Work to complete. Among the entries that follow, how many lines contain the string "System"? Answer with that number only.

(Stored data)
+ + + + + + +

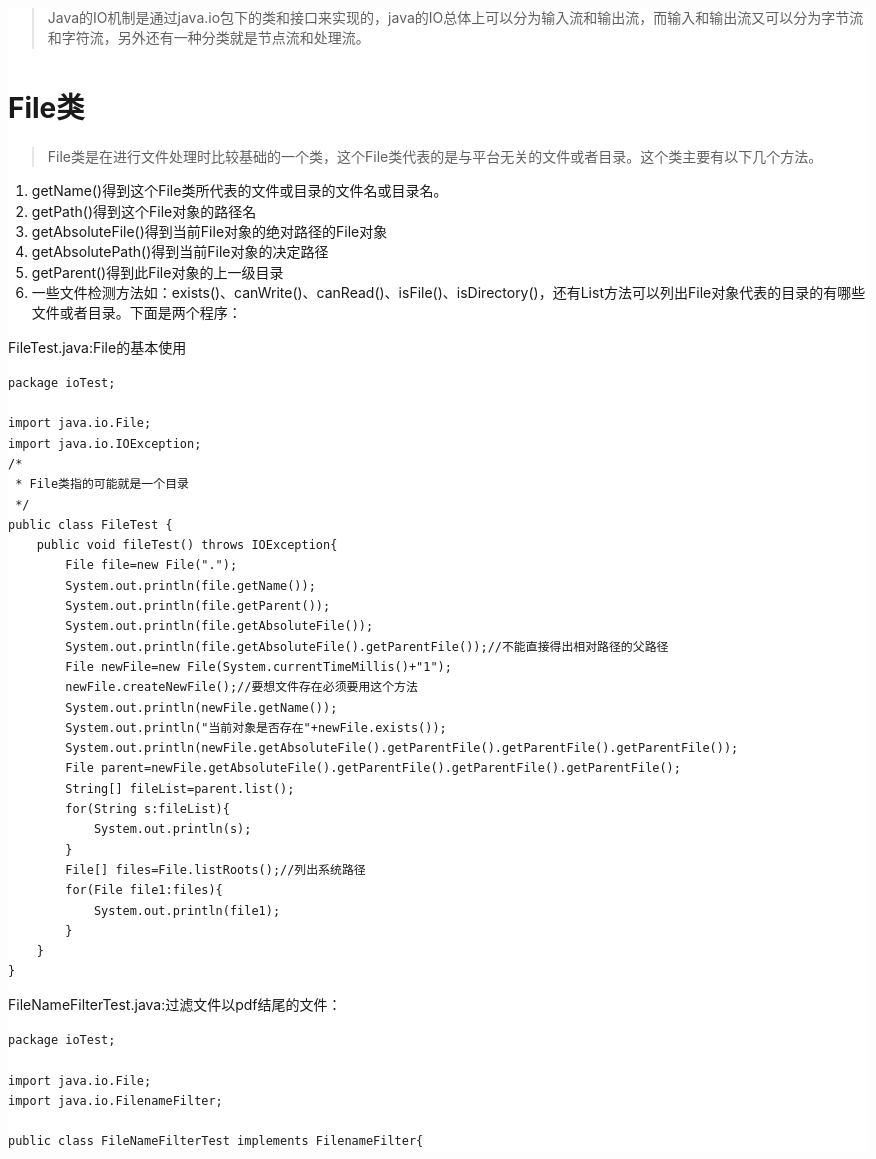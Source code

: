> Java的IO机制是通过java.io包下的类和接口来实现的，java的IO总体上可以分为输入流和输出流，而输入和输出流又可以分为字节流和字符流，另外还有一种分类就是节点流和处理流。

# File类 #
> File类是在进行文件处理时比较基础的一个类，这个File类代表的是与平台无关的文件或者目录。这个类主要有以下几个方法。

1. getName()得到这个File类所代表的文件或目录的文件名或目录名。
2. getPath()得到这个File对象的路径名
3. getAbsoluteFile()得到当前File对象的绝对路径的File对象
4. getAbsolutePath()得到当前File对象的决定路径
5. getParent()得到此File对象的上一级目录
6. 一些文件检测方法如：exists()、canWrite()、canRead()、isFile()、isDirectory()，还有List方法可以列出File对象代表的目录的有哪些文件或者目录。下面是两个程序：

FileTest.java:File的基本使用

    package ioTest;
    
    import java.io.File;
    import java.io.IOException;
    /*
     * File类指的可能就是一个目录
     */
    public class FileTest {
    	public void fileTest() throws IOException{
    		File file=new File(".");
    		System.out.println(file.getName());
    		System.out.println(file.getParent());
    		System.out.println(file.getAbsoluteFile());
    		System.out.println(file.getAbsoluteFile().getParentFile());//不能直接得出相对路径的父路径
    		File newFile=new File(System.currentTimeMillis()+"1");
    		newFile.createNewFile();//要想文件存在必须要用这个方法
    		System.out.println(newFile.getName());
    		System.out.println("当前对象是否存在"+newFile.exists());
    		System.out.println(newFile.getAbsoluteFile().getParentFile().getParentFile().getParentFile());
    		File parent=newFile.getAbsoluteFile().getParentFile().getParentFile().getParentFile();
    		String[] fileList=parent.list();
    		for(String s:fileList){
    			System.out.println(s);
    		}
    		File[] files=File.listRoots();//列出系统路径
    		for(File file1:files){
    			System.out.println(file1);
    		}
    	}
    }

FileNameFilterTest.java:过滤文件以pdf结尾的文件：

    package ioTest;
    
    import java.io.File;
    import java.io.FilenameFilter;
    
    public class FileNameFilterTest implements FilenameFilter{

+ + + + + + +

Finished exercise. 10